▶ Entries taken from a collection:
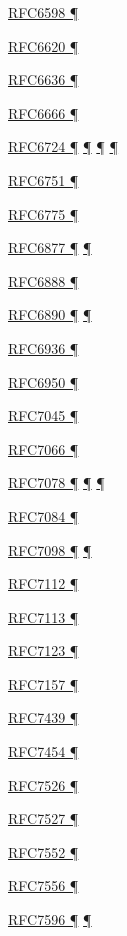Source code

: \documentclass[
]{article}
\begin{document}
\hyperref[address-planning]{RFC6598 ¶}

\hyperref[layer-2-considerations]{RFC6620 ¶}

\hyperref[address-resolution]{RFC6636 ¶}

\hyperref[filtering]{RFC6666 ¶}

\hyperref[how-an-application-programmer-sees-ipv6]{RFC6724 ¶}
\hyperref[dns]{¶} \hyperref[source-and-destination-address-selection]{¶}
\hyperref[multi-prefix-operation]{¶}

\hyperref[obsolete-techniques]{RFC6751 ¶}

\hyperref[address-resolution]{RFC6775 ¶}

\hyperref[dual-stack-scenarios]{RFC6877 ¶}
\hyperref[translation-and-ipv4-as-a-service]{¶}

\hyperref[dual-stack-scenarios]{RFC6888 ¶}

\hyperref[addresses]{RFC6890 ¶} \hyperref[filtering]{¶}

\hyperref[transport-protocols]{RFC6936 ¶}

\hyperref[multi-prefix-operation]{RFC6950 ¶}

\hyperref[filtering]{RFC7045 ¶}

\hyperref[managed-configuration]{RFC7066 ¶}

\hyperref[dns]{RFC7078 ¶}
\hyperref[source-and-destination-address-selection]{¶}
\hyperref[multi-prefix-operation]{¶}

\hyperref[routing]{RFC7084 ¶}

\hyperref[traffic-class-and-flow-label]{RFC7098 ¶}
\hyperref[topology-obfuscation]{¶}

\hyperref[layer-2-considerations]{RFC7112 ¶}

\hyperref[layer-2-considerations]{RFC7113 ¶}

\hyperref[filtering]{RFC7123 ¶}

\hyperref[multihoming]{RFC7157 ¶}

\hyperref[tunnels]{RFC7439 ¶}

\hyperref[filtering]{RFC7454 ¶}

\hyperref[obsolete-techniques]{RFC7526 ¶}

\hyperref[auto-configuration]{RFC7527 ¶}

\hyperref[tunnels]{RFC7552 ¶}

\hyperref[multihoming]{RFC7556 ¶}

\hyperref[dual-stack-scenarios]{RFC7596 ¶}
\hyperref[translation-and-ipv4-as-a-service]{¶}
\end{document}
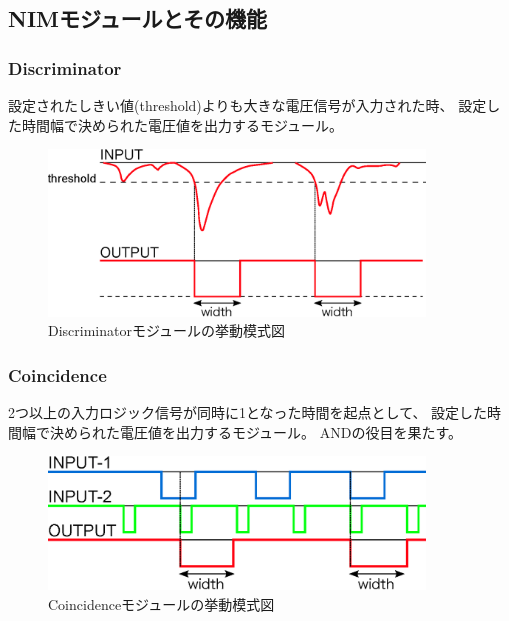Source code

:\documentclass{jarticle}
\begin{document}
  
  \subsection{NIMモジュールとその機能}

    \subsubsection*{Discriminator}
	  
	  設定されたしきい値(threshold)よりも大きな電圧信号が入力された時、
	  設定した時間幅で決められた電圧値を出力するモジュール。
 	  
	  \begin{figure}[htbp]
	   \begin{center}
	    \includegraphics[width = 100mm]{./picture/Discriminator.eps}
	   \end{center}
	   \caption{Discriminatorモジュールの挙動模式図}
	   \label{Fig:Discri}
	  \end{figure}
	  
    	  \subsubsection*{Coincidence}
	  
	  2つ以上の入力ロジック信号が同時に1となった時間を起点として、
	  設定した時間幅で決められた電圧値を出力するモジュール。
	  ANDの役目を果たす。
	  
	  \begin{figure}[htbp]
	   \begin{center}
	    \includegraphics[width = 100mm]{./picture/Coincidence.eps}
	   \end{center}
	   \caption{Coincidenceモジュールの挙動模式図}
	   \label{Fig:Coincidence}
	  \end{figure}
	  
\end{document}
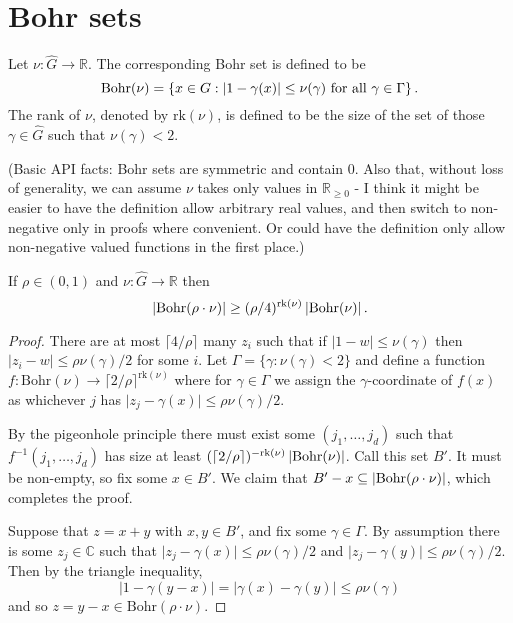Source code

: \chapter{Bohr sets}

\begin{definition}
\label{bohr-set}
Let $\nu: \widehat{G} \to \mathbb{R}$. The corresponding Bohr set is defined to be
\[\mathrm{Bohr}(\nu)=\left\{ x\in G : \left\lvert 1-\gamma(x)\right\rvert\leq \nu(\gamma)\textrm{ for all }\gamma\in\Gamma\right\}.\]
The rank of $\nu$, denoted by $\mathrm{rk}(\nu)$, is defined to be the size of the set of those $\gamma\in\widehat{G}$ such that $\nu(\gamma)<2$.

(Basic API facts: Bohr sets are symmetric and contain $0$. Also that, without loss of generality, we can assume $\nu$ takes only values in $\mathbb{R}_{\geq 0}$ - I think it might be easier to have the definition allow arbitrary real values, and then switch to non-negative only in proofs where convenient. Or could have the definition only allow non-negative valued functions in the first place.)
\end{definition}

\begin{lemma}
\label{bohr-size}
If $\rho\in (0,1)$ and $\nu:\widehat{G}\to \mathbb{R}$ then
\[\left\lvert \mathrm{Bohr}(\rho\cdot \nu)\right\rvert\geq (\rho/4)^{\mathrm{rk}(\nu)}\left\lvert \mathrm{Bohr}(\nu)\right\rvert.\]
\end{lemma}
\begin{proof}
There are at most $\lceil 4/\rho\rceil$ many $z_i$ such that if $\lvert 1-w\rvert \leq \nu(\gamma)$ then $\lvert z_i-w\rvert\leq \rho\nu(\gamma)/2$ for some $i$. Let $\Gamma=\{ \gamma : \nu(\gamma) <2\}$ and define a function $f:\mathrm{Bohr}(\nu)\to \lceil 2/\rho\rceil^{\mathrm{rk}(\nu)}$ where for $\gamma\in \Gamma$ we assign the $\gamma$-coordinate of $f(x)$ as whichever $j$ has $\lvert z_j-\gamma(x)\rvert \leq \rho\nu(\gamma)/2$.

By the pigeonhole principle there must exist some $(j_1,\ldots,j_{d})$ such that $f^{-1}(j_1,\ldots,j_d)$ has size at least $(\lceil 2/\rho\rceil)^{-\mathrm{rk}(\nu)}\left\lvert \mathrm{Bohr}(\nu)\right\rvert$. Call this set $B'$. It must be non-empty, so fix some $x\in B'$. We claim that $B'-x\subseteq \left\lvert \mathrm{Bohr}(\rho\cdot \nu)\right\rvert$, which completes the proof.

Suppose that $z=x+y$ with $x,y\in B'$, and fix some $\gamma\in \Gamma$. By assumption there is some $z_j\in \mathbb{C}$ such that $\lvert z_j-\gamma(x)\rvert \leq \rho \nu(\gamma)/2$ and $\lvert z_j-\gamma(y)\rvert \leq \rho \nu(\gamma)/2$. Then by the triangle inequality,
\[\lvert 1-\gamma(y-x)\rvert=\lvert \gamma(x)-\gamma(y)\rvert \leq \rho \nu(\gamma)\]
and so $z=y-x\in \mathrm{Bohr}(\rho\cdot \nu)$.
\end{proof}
==
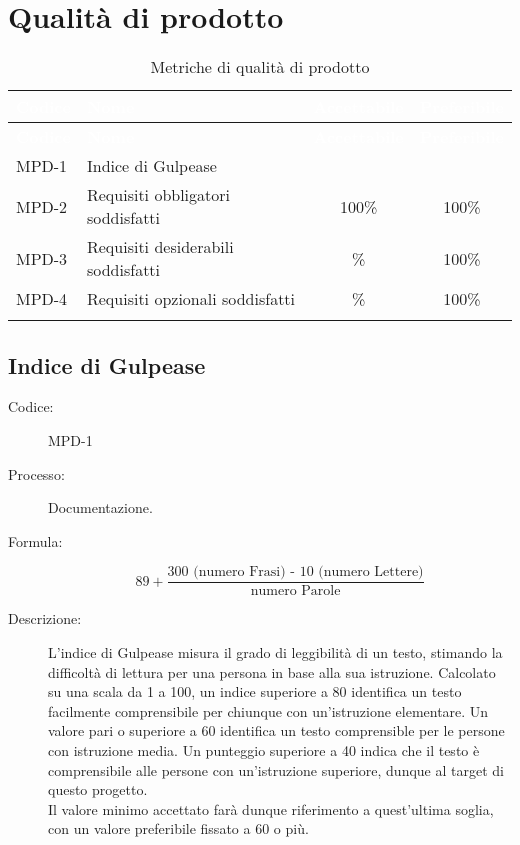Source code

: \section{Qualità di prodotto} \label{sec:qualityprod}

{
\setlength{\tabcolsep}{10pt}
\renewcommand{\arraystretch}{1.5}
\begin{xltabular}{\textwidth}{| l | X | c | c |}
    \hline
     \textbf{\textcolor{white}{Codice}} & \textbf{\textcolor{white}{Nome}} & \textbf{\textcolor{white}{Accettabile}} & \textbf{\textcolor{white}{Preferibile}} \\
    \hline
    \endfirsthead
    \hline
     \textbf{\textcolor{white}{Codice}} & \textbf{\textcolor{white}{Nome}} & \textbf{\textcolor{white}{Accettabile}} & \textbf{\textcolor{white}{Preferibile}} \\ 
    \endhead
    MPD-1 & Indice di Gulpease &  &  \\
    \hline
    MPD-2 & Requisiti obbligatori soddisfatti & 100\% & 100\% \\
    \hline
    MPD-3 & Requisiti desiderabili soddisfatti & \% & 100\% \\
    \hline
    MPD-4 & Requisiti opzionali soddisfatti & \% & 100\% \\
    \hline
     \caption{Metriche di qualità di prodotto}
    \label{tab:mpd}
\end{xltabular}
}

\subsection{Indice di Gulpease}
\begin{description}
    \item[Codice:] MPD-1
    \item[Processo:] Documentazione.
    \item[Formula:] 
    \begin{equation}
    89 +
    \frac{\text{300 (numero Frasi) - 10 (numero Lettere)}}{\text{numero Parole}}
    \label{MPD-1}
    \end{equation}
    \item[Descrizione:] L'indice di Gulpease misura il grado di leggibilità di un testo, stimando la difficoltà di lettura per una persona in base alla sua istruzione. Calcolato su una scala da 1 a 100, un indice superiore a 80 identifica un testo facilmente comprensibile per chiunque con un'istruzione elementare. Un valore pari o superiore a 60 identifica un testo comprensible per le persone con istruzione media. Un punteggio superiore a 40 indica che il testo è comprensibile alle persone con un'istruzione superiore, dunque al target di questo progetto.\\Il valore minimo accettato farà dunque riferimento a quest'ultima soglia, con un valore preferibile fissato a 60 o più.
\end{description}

▶ AIM OF THE EXERCISE: Read through the entries above, and wherever a line holds the string "destination", copy it.

▶ ANSWER TO THIS EXERCISE:
\hyperref[dns]{¶} \hyperref[source-and-destination-address-selection]{¶}
\hyperref[source-and-destination-address-selection]{¶}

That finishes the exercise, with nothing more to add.